→ Exercise requirements: Each line starting at the one that contains "记录前一个相邻的Entry的" and ending at the one that contains "Entry内容本身是自描述的" must be returned exactly, and the rest of the listing is left out.

→ Input data:
>>>>
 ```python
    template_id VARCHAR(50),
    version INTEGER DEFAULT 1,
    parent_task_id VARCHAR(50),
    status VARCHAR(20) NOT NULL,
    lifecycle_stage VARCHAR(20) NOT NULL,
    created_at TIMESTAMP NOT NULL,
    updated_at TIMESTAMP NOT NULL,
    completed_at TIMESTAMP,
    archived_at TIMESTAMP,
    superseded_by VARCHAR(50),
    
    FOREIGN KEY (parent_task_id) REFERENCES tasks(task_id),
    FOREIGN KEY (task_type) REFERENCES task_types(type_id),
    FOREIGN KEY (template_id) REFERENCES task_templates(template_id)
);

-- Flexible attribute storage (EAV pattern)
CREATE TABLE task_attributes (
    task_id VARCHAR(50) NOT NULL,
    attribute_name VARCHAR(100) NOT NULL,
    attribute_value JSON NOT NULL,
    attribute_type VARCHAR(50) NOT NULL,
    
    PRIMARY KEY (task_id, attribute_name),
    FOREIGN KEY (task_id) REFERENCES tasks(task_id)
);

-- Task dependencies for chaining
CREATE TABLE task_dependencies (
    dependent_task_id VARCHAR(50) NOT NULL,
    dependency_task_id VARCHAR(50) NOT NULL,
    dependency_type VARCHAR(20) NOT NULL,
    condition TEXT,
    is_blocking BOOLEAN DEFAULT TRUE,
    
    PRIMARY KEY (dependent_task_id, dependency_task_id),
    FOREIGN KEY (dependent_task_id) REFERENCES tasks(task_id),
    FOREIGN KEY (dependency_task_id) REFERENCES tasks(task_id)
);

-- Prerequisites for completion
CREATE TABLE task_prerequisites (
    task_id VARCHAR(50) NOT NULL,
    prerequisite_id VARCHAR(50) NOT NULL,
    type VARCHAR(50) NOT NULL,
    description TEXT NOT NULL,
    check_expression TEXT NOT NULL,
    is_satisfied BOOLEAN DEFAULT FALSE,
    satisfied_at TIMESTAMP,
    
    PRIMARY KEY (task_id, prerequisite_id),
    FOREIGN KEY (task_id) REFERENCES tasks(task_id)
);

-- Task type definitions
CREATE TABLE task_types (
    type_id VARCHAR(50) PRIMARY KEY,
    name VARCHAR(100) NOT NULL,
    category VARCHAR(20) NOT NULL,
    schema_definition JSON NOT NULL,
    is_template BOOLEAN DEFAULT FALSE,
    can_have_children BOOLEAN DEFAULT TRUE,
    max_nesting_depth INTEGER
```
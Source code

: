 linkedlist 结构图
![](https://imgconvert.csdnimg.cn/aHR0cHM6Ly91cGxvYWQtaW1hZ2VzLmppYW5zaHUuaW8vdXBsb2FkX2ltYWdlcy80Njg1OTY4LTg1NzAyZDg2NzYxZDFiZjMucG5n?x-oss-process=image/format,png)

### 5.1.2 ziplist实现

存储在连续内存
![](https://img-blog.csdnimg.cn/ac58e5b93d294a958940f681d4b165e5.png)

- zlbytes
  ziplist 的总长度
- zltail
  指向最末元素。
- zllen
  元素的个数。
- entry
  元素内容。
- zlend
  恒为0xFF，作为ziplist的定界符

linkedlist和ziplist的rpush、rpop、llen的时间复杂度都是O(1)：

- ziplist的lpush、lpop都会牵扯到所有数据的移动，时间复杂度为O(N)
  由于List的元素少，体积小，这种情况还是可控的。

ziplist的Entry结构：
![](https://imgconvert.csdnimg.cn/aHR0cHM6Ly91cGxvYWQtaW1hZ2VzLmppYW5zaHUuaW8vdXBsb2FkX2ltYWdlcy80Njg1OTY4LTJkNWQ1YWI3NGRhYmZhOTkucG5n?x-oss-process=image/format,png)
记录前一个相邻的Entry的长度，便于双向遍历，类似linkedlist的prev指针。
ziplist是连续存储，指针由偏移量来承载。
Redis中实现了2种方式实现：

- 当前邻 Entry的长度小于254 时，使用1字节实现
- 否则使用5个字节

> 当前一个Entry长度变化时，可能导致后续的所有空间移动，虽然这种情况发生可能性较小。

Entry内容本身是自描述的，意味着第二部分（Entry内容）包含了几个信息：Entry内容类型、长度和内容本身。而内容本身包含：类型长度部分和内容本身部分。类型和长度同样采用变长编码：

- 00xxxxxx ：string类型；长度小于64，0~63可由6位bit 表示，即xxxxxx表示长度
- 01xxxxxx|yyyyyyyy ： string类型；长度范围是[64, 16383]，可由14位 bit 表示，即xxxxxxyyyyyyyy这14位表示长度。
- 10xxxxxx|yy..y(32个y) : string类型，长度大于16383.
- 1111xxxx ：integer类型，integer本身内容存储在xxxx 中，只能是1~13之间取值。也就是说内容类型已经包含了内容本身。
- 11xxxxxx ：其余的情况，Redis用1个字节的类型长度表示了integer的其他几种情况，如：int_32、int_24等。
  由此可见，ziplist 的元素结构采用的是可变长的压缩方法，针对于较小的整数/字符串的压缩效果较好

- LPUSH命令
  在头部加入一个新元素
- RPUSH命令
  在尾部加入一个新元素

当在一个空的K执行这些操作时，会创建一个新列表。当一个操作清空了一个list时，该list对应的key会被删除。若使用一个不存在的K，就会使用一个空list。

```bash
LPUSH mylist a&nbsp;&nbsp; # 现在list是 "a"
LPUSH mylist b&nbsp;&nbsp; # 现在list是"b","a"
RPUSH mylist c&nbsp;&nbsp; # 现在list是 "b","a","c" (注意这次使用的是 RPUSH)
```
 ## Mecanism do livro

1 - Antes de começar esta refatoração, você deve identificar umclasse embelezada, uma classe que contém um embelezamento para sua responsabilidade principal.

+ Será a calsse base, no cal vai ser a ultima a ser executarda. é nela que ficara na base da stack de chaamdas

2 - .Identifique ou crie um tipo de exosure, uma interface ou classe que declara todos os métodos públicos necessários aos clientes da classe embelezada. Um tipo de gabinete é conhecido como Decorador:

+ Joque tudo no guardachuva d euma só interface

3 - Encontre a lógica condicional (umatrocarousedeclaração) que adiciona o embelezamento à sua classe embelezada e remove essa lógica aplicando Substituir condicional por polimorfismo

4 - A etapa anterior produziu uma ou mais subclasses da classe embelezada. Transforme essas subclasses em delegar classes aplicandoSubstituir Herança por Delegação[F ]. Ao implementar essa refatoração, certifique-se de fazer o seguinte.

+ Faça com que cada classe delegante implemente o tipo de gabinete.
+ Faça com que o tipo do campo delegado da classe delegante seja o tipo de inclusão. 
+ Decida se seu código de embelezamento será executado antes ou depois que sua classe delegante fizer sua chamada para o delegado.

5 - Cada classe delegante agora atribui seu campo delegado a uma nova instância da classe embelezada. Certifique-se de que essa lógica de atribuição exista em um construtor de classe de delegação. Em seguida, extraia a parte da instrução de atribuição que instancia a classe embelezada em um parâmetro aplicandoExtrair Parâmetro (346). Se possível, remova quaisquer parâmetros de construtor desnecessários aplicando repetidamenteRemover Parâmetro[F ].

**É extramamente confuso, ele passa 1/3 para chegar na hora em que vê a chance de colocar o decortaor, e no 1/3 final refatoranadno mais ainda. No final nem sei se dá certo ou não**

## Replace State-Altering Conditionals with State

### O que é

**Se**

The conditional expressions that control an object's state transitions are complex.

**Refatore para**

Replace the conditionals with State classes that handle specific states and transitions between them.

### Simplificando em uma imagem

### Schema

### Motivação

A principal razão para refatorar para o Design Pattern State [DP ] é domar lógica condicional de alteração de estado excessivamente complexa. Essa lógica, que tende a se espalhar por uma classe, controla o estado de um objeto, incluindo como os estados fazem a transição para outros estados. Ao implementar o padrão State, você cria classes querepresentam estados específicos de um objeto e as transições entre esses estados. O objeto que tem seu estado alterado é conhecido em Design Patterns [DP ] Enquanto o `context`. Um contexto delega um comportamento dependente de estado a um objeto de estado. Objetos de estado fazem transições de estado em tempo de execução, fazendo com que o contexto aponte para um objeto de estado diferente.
<<<<
→ Solved exercise:
记录前一个相邻的Entry的长度，便于双向遍历，类似linkedlist的prev指针。
ziplist是连续存储，指针由偏移量来承载。
Redis中实现了2种方式实现：

- 当前邻 Entry的长度小于254 时，使用1字节实现
- 否则使用5个字节

> 当前一个Entry长度变化时，可能导致后续的所有空间移动，虽然这种情况发生可能性较小。

Entry内容本身是自描述的，意味着第二部分（Entry内容）包含了几个信息：Entry内容类型、长度和内容本身。而内容本身包含：类型长度部分和内容本身部分。类型和长度同样采用变长编码：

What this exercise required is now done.